[INPUT FOR THIS TASK Boundary: Start]
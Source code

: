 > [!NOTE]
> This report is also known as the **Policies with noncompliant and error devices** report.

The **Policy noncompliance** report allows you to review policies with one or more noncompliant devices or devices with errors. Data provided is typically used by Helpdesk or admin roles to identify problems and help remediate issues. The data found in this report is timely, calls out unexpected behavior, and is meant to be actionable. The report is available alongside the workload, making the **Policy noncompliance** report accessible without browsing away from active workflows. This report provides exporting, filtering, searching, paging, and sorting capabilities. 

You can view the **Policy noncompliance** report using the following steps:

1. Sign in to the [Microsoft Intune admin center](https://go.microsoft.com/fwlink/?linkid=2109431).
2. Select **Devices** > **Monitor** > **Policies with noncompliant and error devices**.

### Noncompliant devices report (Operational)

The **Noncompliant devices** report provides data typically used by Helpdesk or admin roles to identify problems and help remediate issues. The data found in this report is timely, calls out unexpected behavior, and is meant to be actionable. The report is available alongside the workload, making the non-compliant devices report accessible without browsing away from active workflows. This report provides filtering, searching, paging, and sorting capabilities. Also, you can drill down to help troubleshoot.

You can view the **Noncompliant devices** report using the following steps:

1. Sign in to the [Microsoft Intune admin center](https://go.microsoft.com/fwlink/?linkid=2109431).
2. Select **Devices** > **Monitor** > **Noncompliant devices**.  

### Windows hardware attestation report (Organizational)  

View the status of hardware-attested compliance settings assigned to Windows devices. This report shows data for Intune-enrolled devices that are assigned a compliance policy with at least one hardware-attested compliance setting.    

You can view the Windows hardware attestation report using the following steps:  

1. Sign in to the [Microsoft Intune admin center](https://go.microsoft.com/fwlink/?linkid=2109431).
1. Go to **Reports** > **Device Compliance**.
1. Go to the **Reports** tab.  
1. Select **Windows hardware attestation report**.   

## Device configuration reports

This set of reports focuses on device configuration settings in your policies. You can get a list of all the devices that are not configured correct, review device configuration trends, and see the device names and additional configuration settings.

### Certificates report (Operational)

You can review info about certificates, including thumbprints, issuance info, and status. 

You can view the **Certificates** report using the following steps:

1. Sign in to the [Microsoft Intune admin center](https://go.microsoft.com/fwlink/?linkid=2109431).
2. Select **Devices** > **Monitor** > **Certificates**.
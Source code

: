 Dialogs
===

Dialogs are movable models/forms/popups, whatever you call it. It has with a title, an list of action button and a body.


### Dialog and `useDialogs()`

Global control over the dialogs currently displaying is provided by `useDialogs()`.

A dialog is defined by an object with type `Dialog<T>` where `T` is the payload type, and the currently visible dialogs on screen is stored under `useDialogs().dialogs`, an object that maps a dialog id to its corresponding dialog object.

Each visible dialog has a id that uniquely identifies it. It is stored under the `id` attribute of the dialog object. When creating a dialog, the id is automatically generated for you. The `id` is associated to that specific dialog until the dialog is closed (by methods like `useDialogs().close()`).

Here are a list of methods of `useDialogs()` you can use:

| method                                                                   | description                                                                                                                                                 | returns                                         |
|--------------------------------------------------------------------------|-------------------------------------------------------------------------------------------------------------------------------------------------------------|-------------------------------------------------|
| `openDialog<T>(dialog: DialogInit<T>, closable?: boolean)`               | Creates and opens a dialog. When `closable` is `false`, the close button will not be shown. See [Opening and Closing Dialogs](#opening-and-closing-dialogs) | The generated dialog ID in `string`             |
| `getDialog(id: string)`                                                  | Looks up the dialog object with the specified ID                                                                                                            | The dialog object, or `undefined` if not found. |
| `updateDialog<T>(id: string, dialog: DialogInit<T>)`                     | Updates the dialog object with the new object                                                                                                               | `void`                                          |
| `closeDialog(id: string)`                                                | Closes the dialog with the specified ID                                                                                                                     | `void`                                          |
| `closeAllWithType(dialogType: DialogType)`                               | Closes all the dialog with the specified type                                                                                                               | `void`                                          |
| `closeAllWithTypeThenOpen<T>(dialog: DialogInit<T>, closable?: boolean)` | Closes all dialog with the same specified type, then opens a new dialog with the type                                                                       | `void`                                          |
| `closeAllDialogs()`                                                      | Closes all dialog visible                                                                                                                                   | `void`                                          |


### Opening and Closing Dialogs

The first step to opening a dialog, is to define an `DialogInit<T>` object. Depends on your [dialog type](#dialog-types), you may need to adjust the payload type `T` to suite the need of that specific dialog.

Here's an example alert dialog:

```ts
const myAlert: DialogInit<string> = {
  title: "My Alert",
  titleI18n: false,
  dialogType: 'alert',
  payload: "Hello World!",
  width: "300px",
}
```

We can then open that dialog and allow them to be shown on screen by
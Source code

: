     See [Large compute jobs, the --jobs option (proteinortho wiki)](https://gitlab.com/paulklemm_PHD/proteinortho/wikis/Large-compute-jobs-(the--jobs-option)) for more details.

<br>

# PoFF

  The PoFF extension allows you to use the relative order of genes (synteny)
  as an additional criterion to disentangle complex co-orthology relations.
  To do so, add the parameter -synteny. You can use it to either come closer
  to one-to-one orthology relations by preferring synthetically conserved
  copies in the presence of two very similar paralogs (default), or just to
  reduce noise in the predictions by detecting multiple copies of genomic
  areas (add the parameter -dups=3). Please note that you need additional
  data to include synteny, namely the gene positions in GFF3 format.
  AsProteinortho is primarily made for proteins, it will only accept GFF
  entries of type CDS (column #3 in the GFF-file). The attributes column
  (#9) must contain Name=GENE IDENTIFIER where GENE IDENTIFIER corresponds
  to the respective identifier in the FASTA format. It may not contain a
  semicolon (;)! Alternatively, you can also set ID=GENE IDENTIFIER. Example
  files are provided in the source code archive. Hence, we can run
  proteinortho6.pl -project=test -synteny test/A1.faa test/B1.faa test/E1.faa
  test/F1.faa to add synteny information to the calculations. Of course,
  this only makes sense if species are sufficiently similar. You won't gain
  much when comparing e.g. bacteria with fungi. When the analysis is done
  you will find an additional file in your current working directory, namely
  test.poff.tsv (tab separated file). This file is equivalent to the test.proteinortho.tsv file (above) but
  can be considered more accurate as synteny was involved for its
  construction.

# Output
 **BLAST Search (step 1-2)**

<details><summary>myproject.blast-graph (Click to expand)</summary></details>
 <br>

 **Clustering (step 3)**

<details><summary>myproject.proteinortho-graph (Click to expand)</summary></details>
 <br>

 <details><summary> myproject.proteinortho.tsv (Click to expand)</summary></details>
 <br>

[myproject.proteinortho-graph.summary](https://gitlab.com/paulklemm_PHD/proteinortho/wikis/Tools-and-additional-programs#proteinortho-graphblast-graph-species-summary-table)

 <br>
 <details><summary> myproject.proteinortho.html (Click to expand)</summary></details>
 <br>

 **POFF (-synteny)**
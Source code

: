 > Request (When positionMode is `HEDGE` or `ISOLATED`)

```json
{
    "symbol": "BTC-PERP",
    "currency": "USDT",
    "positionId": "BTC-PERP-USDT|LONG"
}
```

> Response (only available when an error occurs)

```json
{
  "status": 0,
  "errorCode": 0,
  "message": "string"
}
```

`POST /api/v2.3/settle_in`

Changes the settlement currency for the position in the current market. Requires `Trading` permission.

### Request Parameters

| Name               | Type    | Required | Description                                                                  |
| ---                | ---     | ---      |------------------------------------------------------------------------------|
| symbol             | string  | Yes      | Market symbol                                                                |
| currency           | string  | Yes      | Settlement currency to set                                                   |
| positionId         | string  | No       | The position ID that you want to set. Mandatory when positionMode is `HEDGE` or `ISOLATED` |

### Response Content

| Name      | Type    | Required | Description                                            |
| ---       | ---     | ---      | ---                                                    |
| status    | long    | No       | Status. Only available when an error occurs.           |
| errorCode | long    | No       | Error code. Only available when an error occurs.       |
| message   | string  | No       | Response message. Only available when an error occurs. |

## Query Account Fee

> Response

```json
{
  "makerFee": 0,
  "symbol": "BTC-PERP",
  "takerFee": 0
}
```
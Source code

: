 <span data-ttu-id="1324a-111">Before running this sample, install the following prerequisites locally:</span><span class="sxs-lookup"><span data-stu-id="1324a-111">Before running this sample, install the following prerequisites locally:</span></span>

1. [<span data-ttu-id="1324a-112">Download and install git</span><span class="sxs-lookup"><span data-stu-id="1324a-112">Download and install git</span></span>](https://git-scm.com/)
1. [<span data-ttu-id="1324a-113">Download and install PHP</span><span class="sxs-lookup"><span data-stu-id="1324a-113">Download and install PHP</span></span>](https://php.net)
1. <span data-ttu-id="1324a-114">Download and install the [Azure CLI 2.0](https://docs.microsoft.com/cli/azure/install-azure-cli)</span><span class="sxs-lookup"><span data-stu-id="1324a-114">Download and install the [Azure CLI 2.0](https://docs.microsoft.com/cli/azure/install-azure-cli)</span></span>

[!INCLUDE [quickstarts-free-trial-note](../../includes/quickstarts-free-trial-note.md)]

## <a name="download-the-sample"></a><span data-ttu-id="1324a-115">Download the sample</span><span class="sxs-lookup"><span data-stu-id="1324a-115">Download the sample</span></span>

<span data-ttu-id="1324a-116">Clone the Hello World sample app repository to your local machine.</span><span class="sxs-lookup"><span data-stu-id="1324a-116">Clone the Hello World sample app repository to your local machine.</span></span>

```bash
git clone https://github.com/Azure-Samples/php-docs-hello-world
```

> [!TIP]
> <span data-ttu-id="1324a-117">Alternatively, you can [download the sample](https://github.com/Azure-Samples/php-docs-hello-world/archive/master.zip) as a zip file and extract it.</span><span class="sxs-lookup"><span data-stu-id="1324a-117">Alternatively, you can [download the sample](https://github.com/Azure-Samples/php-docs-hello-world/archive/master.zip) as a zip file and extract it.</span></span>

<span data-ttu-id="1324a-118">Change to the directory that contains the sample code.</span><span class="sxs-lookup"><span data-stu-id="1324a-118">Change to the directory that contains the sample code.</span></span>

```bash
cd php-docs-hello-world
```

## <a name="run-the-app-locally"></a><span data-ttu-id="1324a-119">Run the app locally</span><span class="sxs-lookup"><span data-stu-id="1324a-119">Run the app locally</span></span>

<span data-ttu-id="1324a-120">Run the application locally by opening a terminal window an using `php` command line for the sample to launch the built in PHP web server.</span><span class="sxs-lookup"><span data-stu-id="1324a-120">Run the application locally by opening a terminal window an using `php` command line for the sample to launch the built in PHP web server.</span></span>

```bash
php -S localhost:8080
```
[INPUT FOR THIS TASK Boundary: End]
(ACTIVITY) What you give back should be only the lines of the records above, starting at the line with "<details><summary> myproject.proteinortho.html (Click" and ending at the line with "### Request Parameters", restated word for word.

(ANSWER FOR THIS EXERCISE)
 <details><summary> myproject.proteinortho.html (Click to expand)</summary></details>
 <br>

 **POFF (-synteny)**
Source code

: > Request (When positionMode is `HEDGE` or `ISOLATED`)

```json
{
    "symbol": "BTC-PERP",
    "currency": "USDT",
    "positionId": "BTC-PERP-USDT|LONG"
}
```

> Response (only available when an error occurs)

```json
{
  "status": 0,
  "errorCode": 0,
  "message": "string"
}
```

`POST /api/v2.3/settle_in`

Changes the settlement currency for the position in the current market. Requires `Trading` permission.

### Request Parameters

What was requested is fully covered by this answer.